I should probably admit my horrifying secret right off the bat before I even start this review: I don’t like Jane Austen. I’ve tried. My first encounter with her was in junior high. After years of hearing my mother rave about her humor, wit, and writing skill, I finally gave in and read Sense and Sensibility. I was probably either too young or too immature to appreciate it at all; I just remember being bored. A few years later, I read Pride and Prejudice. I was slightly more able to keep up with the storyline, characters, and themes, but the end result was once again that I was bored.
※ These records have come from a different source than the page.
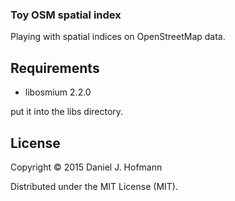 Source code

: ### Toy OSM spatial index

Playing with spatial indices on OpenStreetMap data.

## Requirements

* libosmium 2.2.0

put it into the libs directory.

## License

Copyright © 2015 Daniel J. Hofmann

Distributed under the MIT License (MIT).
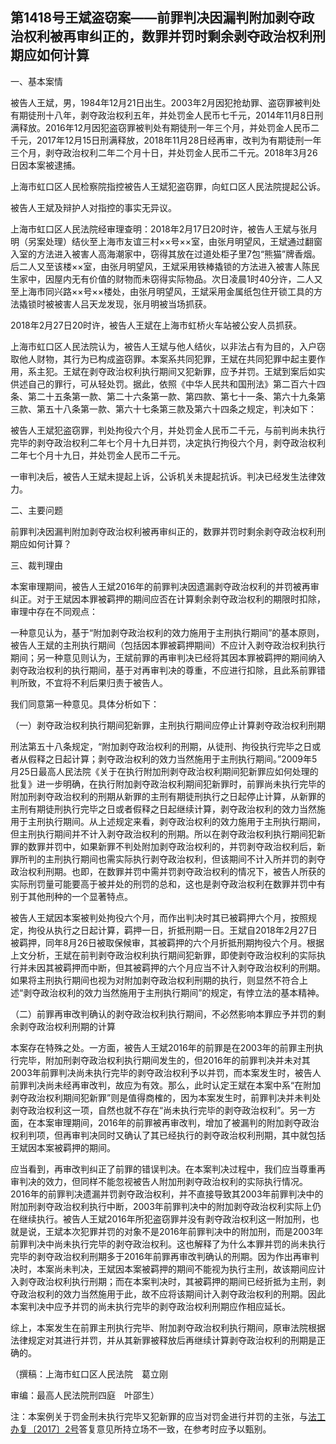 ## 第1418号王斌盗窃案——前罪判决因漏判附加剥夺政治权利被再审纠正的，数罪并罚时剩余剥夺政治权利刑期应如何计算

一、基本案情

被告人王斌，男，1984年12月21日出生。2003年2月因犯抢劫罪、盗窃罪被判处有期徒刑十八年，剥夺政治权利五年，并处罚金人民币七千元，2014年11月8日刑满释放。2016年12月因犯盗窃罪被判处有期徒刑一年三个月，并处罚金人民币二千元，2017年12月15日刑满释放，2018年11月28日经再审，改判为有期徒刑一年三个月，剥夺政治权利二年二个月十日，并处罚金人民币二千元。2018年3月26日因本案被逮捕。

上海市虹口区人民检察院指控被告人王斌犯盗窃罪，向虹口区人民法院提起公诉。

被告人王斌及辩护人对指控的事实无异议。

上海市虹口区人民法院经审理查明：2018年2月17日20时许，被告人王斌与张月明（另案处理）结伙至上海市友谊三村××号××室，由张月明望风，王斌通过翻窗入室的方法进入被害人高海潮家中，窃得其放在过道处柜子里7包“熊猫”牌香烟。后二人又至该楼××室，由张月明望风，王斌采用铁棒撬锁的方法进入被害人陈民生家中，因屋内无有价值的财物而未窃得实际物品。次日凌晨1时40分许，二人又至上海市同兴路××号××楼处，由张月明望风，王斌采用金属纸包住开锁工具的方法撬锁时被被害人吕天龙发现，张月明被当场抓获。

2018年2月27日20时许，被告人王斌在上海市虹桥火车站被公安人员抓获。

上海市虹口区人民法院认为，被告人王斌与他人结伙，以非法占有为目的，入户窃取他人财物，其行为已构成盗窃罪。本案系共同犯罪，王斌在共同犯罪中起主要作用，系主犯。王斌在剥夺政治权利执行期间又犯新罪，应予并罚。王斌到案后如实供述自己的罪行，可从轻处罚。据此，依照《中华人民共和国刑法》第二百六十四条、第二十五条第一款、第二十六条第一款、第四款、第七十一条、第六十九条第三款、第五十八条第一款、第六十七条第三款及第六十四条之规定，判决如下：

被告人王斌犯盗窃罪，判处拘役六个月，并处罚金人民币二千元，与前判尚未执行完毕的剥夺政治权利二年七个月十九日并罚，决定执行拘役六个月，剥夺政治权利二年七个月十九日，并处罚金人民币二千元。

一审判决后，被告人王斌未提起上诉，公诉机关未提起抗诉。判决已经发生法律效力。

二、主要问题

前罪判决因漏判附加剥夺政治权利被再审纠正的，数罪并罚时剩余剥夺政治权利刑期应如何计算？

三、裁判理由

本案审理期间，被告人王斌2016年的前罪判决因遗漏剥夺政治权利的并罚被再审纠正。对于王斌因本罪被羁押的期间应否在计算剩余剥夺政治权利的期限时扣除，审理中存在不同观点：

一种意见认为，基于“附加剥夺政治权利的效力施用于主刑执行期间”的基本原则，被告人王斌的主刑执行期间（包括因本罪被羁押期间）不应计入剥夺政治权利执行期间；另一种意见则认为，王斌前罪的再审判决已经将其因本罪被羁押的期间纳入剥夺政治权利的执行期间，基于对再审判决的尊重，不应进行扣除，且此系前罪错判所致，不宜将不利后果归责于被告人。

我们同意第一种意见。具体分析如下：

（一）剥夺政治权利执行期间犯新罪，主刑执行期间应停止计算剥夺政治权利刑期

刑法第五十八条规定，“附加剥夺政治权利的刑期，从徒刑、拘役执行完毕之日或者从假释之日起计算；剥夺政治权利的效力当然施用于主刑执行期间。”2009年5月25日最高人民法院《关于在执行附加刑剥夺政治权利期间犯新罪应如何处理的批复》进一步明确，在执行附加剥夺政治权利期间犯新罪时，前罪尚未执行完毕的附加刑剥夺政治权利的刑期从新罪的主刑有期徒刑执行之日起停止计算，从新罪的主刑有期徒刑执行完毕之日或者假释之日起继续计算，剥夺政治权利的效力当然施用于主刑执行期间。从上述规定来看，剥夺政治权利的效力施用于主刑执行期间，但主刑执行期间并不计入剥夺政治权利的刑期。所以在剥夺政治权利执行期间犯新罪的数罪并罚中，如果新罪不判处附加剥夺政治权利的，并罚剥夺政治权利后，新罪所判的主刑执行期间也需实际执行剥夺政治权利，但该期间不计入所并罚的剥夺政治权利刑期。也即，在数罪并罚中需并罚剥夺政治权利的情况下，被告人所获的实际刑罚量可能要高于被并处的刑罚的总和，这也是剥夺政治权利在数罪并罚中有别于其他刑种的一个显著特点。

被告人王斌因本案被判处拘役六个月，而作出判决时其已被羁押六个月，按照规定，拘役从执行之日起计算，羁押一日，折抵刑期一日。王斌自2018年2月27日被羁押，同年8月26日被取保候审，其被羁押的六个月折抵刑期拘役六个月。根据上文分析，王斌在前判剥夺政治权利执行期间犯新罪，即使剥夺政治权利的实际执行并未因其被羁押而中断，但其被羁押的六个月应当不计入剥夺政治权利的刑期。如果将主刑执行期间也视为对附加剥夺政治权利刑期的执行，则显然不符合上述“剥夺政治权利的效力当然施用于主刑执行期间”的规定，有悖立法的基本精神。

（二）前罪再审改判确认的剥夺政治权利执行期间，不必然影响本罪应予并罚的剩余剥夺政治权利刑期的计算

本案存在特殊之处。一方面，被告人王斌2016年的前罪是在2003年的前罪主刑执行完毕，附加刑剥夺政治权利执行期间发生的，但2016年的前罪判决并未对其2003年前罪判决尚未执行完毕的剥夺政治权利予以并罚，而本案发生时，被告人前罪判决尚未经再审改判，故应为有效。那么，此时认定王斌在本案中系“在附加剥夺政治权利期间犯新罪”则是值得商榷的，因为本案发生时，前罪判决并未判处剥夺政治权利这一项，自然也就不存在“尚未执行完毕的剥夺政治权利”。另一方面，在本案审理期间，2016年的前罪被再审改判，增加了被漏判的附加剥夺政治权利判项，但再审判决同时又确认了其已经执行的剥夺政治权利刑期，其中就包括王斌因本案被羁押的期间。

应当看到，再审改判纠正了前罪的错误判决。在本案判决过程中，我们应当尊重再审判决的效力，但同样不能忽视被告人附加刑剥夺政治权利的实际执行情况。2016年的前罪判决遗漏并罚剥夺政治权利，并不直接导致其2003年前罪判决中的附加刑剥夺政治权利执行中断，2003年前罪判决中的附加剥夺政治权利实际上仍在继续执行。被告人王斌2016年所犯盗窃罪并没有剥夺政治权利这一附加刑，也就是说，王斌本次犯罪并罚的对象不是2016年前罪判决中的附加刑，而是2003年前罪判决中尚未执行完毕的剥夺政治权利。这也解释了为什么本罪并罚的尚未执行完毕的剥夺政治权利刑期多于2016年前罪再审改判确认的刑期。因为作出再审判决时，本案尚未判决，王斌因本案被羁押的期间不能视为执行主刑，故该期间应计入剥夺政治权利执行刑期；而在本案判决时，其被羁押的期间已经折抵为主刑，剥夺政治权利的效力当然施用于此，故不应将该期间计入剥夺政治权利的刑期。因此本案判决中应予并罚的尚未执行完毕的剥夺政治权利刑期应作相应延长。

综上，本案发生在前罪主刑执行完毕、附加剥夺政治权利执行期间，原审法院根据法律规定对其进行并罚，并从其新罪被释放后再继续计算剥夺政治权利的刑期是正确的。

（撰稿：上海市虹口区人民法院　葛立刚

审编：最高人民法院刑四庭　叶邵生）

注：本案例关于罚金刑未执行完毕又犯新罪的应当对罚金进行并罚的主张，与[法工办复〔2017〕2号](http://xsba0.com/xsfl/rdjs/rdjs-fjbf2017.htm)答复意见所持立场不一致，在参考时应予以甄别。
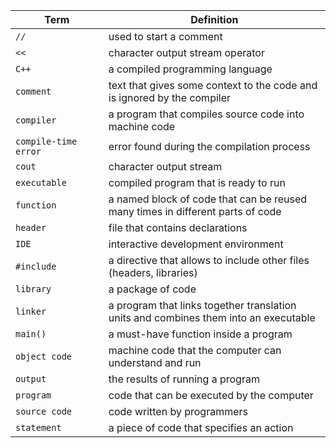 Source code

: | Term                       | Definition                                                                                  |
| -------------------------- | ------------------------------------------------------------------------------------------- |
| `//                      ` | used to start a comment                                                                     |
| `<<                      ` | character output stream operator                                                            |
| `C++                     ` | a compiled programming language                                                             |
| `comment                 ` | text that gives some context to the code and is ignored by the compiler                     |
| `compiler                ` | a program that compiles source code into machine code                                       |
| `compile-time error      ` | error found during the compilation process                                                  |
| `cout                    ` | character output stream                                                                     |
| `executable              ` | compiled program that is ready to run                                                       |
| `function                ` | a named block of code that can be reused many times in different parts of code              |
| `header                  ` | file that contains declarations                                                             |
| `IDE                     ` | interactive development environment                                                         |
| `#include                ` | a directive that allows to include other files (headers, libraries)                         |
| `library                 ` | a package of code                                                                           |
| `linker                  ` | a program that links together translation units and combines them into an executable        |
| `main()                  ` | a must-have function inside a program                                                       |
| `object code             ` | machine code that the computer can understand and run                                       |
| `output                  ` | the results of running a program                                                            |
| `program                 ` | code that can be executed by the computer                                                   |
| `source code             ` | code written by programmers                                                                 |
| `statement               ` | a piece of code that specifies an action                                                    | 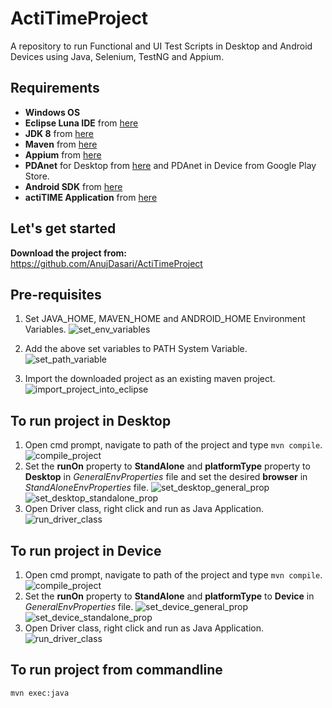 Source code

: # ActiTimeProject
A repository to run Functional and UI Test Scripts in Desktop and Android Devices using Java, Selenium, TestNG and Appium.

## Requirements
* **Windows OS**  
* **Eclipse Luna IDE** from [here](http://www.eclipse.org/downloads/packages/eclipse-standard-44/lunar)  
* **JDK 8** from [here](http://www.oracle.com/technetwork/java/javase/downloads/jdk8-downloads-2133151.html)  
* **Maven** from [here](https://maven.apache.org/download.cgi)  
* **Appium** from [here](https://appium.io/)  
* **PDAnet** for Desktop from [here](http://pdanet.co/a/) and PDAnet in Device from Google Play Store.
* **Android SDK** from [here](https://developer.android.com/studio/index.html) 
* **actiTIME Application** from [here](https://www.actitime.com/download.php) 

## Let's get started
**Download the project from:**  
https://github.com/AnujDasari/ActiTimeProject

## Pre-requisites
1. Set JAVA_HOME, MAVEN_HOME and ANDROID_HOME Environment Variables.
![set_env_variables](https://cloud.githubusercontent.com/assets/18676770/23308633/c91470b6-fad1-11e6-870e-797686ca1075.png)  

2. Add the above set variables to PATH System Variable.
![set_path_variable](https://cloud.githubusercontent.com/assets/18676770/23308705/0fe0ae1a-fad2-11e6-9409-d5e1de8f3e4d.png)

3. Import the downloaded project as an existing maven project.
![import_project_into_eclipse](https://cloud.githubusercontent.com/assets/18676770/23309097/668334ee-fad3-11e6-85db-b5fcf3273691.png)

## To run project in Desktop
1. Open cmd prompt, navigate to path of the project and type `mvn compile`.
![compile_project](https://cloud.githubusercontent.com/assets/18676770/23309453/ba0c2bec-fad4-11e6-97f7-c2131af7ce99.png)
2. Set the **runOn** property to **StandAlone** and **platformType** property to **Desktop** in *GeneralEnvProperties* file and set the desired **browser** in *StandAloneEnvProperties* file.
![set_desktop_general_prop](https://cloud.githubusercontent.com/assets/18676770/23313233/d9e2c51c-fae2-11e6-90e7-fceeb0fb1c90.png)
![set_desktop_standalone_prop](https://cloud.githubusercontent.com/assets/18676770/23309596/5b6688f2-fad5-11e6-9940-151f8fbbc840.png)
3. Open Driver class, right click and run as Java Application.
![run_driver_class](https://cloud.githubusercontent.com/assets/18676770/23309671/9f943f2e-fad5-11e6-8c32-0238e5f133af.png)

## To run project in Device
1. Open cmd prompt, navigate to path of the project and type `mvn compile`.
![compile_project](https://cloud.githubusercontent.com/assets/18676770/23309453/ba0c2bec-fad4-11e6-97f7-c2131af7ce99.png)
2. Set the **runOn** property to **StandAlone** and **platformType** to **Device** in *GeneralEnvProperties* file.
![set_device_general_prop](https://cloud.githubusercontent.com/assets/18676770/23313180/ab245984-fae2-11e6-9ff7-f644c3c15fe9.png)
![set_device_standalone_prop](https://cloud.githubusercontent.com/assets/18676770/23313268/05d372d4-fae3-11e6-9993-a5be59860306.png)
3. Open Driver class, right click and run as Java Application.
![run_driver_class](https://cloud.githubusercontent.com/assets/18676770/23309671/9f943f2e-fad5-11e6-8c32-0238e5f133af.png)

## To run project from commandline
`mvn exec:java`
Finally, this summer, I decided that I needed to catch up on all the Jane Austen I’ve missed out on, so I grabbed Persuasion off of my mom’s bookshelf and delved in. Once again, I sadly found myself bored.

I didn’t want to be bored by such a classic; really, I didn’t. I wanted to laugh at Austen’s biting social commentary, commiserate with the tortured heroine, and rejoice at the happy ending. But somehow, the whole thing seemed inauthentic. This is probably a sign of my immaturity or inability to understand the time in which the story is set, but I promise I at least tried.

The main thing that bothered me about Persuasion was the emphasis on intelligent society for which Austen is so renowned. As much as I enjoy a good discussion, it gets on my nerves when intellect or understanding is glorified above all else. It reminds me too much of the stereotypical pompous English major who looks down her nose at the obliviously cheerful citizens of the world, going about their daily business without even an attempt to comprehend the intertwining themes of life. I love the discovery involved in reading a good book, but the pretentiousness gets old after a while.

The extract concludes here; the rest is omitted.